_Required action_: Filter the records below for the word "reference". Keep each line that has it.

_Material provided_:
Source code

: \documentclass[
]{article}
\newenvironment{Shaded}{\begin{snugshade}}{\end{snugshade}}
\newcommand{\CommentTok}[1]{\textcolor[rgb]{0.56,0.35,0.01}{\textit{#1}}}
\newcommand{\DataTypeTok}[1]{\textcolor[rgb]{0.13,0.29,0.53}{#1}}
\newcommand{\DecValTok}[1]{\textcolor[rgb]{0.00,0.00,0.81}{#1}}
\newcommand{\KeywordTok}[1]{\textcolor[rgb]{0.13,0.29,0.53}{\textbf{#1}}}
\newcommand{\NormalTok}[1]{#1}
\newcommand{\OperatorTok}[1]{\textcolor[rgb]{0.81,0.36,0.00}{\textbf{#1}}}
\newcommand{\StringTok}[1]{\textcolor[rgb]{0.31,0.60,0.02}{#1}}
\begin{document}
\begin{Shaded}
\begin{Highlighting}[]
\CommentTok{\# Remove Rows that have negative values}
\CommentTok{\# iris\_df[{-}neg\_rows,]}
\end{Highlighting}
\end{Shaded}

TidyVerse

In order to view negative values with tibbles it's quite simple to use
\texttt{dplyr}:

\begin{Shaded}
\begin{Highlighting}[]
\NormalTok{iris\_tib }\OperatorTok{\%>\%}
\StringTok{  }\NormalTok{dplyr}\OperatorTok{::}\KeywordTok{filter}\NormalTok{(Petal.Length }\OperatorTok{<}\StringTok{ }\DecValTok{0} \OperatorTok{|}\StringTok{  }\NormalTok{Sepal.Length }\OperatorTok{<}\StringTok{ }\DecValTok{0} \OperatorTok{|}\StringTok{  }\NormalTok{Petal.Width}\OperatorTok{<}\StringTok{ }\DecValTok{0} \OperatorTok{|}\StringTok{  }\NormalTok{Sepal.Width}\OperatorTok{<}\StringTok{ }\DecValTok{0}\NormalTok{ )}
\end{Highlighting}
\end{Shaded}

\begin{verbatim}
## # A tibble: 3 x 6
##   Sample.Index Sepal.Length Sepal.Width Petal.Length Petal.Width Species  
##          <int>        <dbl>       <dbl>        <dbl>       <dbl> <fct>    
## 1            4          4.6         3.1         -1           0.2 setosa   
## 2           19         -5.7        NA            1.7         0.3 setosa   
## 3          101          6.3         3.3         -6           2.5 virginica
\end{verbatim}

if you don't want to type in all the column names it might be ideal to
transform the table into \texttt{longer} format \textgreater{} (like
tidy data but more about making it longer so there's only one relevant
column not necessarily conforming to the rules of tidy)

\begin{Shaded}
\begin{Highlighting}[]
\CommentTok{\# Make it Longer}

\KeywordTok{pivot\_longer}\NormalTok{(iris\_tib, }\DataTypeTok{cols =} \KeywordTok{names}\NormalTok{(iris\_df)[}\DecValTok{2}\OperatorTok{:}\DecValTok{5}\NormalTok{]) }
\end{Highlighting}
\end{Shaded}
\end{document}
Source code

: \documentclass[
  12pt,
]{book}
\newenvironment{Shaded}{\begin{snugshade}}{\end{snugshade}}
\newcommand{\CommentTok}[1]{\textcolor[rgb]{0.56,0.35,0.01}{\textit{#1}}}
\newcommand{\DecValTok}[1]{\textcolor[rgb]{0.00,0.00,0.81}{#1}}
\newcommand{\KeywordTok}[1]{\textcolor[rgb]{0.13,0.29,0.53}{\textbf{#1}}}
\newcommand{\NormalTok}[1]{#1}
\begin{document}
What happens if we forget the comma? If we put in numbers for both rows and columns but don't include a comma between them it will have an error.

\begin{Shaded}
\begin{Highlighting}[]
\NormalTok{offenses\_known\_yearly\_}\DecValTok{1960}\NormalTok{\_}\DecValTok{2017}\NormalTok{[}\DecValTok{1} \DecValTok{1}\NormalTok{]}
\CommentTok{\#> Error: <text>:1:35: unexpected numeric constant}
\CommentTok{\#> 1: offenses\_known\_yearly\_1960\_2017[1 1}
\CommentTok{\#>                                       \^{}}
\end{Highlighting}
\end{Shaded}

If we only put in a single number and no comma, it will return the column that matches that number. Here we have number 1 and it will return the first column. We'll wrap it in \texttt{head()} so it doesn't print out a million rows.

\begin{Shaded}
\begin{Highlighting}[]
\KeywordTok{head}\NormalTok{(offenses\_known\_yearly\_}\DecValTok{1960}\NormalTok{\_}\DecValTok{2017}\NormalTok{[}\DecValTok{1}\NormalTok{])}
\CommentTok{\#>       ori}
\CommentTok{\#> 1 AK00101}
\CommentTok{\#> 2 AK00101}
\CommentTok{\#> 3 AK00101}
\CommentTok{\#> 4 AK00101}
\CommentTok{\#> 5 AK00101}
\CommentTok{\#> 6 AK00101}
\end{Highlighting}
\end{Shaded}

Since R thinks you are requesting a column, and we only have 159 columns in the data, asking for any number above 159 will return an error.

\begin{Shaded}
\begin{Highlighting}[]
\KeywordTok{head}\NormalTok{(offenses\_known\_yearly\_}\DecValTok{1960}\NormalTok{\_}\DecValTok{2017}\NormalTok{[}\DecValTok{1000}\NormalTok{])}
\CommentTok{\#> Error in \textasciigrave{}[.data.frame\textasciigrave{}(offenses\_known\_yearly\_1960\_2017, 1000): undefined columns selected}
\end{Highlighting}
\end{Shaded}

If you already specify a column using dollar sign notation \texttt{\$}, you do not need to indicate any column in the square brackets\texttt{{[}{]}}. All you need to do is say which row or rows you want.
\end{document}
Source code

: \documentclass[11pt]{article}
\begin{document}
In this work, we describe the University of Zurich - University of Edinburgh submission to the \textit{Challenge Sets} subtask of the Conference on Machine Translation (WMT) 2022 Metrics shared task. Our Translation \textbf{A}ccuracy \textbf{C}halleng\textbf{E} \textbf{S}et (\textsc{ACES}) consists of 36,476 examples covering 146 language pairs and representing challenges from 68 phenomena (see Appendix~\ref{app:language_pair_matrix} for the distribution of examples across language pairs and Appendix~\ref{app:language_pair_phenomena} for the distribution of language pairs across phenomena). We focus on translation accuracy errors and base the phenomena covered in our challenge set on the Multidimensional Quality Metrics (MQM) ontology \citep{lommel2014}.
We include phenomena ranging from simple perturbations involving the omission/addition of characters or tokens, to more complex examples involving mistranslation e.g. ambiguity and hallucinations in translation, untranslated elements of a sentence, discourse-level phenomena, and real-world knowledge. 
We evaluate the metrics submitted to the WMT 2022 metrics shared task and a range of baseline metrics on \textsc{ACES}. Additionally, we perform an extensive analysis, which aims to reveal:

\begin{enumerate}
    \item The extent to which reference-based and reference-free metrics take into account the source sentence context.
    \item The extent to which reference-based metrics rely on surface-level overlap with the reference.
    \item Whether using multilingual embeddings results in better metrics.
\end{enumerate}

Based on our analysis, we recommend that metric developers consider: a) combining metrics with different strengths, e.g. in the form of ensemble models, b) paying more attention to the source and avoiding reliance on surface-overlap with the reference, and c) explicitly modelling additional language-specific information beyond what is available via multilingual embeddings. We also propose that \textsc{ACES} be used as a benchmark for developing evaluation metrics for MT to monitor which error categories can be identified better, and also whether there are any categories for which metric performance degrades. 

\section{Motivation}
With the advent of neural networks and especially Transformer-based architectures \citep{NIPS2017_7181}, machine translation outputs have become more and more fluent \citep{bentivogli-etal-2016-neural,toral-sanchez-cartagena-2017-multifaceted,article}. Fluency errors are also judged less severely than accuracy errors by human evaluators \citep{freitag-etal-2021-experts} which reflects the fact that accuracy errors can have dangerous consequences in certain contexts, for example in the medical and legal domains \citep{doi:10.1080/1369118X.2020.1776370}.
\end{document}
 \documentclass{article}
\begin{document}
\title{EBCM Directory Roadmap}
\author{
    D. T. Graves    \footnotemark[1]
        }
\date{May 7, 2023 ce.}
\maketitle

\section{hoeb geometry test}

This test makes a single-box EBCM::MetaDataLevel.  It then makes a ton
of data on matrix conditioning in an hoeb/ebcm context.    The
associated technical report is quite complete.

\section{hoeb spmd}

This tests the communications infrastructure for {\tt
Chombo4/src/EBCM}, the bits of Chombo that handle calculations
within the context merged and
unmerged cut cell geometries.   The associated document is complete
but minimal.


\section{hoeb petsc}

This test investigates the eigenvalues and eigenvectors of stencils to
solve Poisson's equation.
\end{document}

_Output for this exercise_:
    \item The extent to which reference-based and reference-free metrics take into account the source sentence context.
    \item The extent to which reference-based metrics rely on surface-level overlap with the reference.
Based on our analysis, we recommend that metric developers consider: a) combining metrics with different strengths, e.g. in the form of ensemble models, b) paying more attention to the source and avoiding reliance on surface-overlap with the reference, and c) explicitly modelling additional language-specific information beyond what is available via multilingual embeddings. We also propose that \textsc{ACES} be used as a benchmark for developing evaluation metrics for MT to monitor which error categories can be identified better, and also whether there are any categories for which metric performance degrades. 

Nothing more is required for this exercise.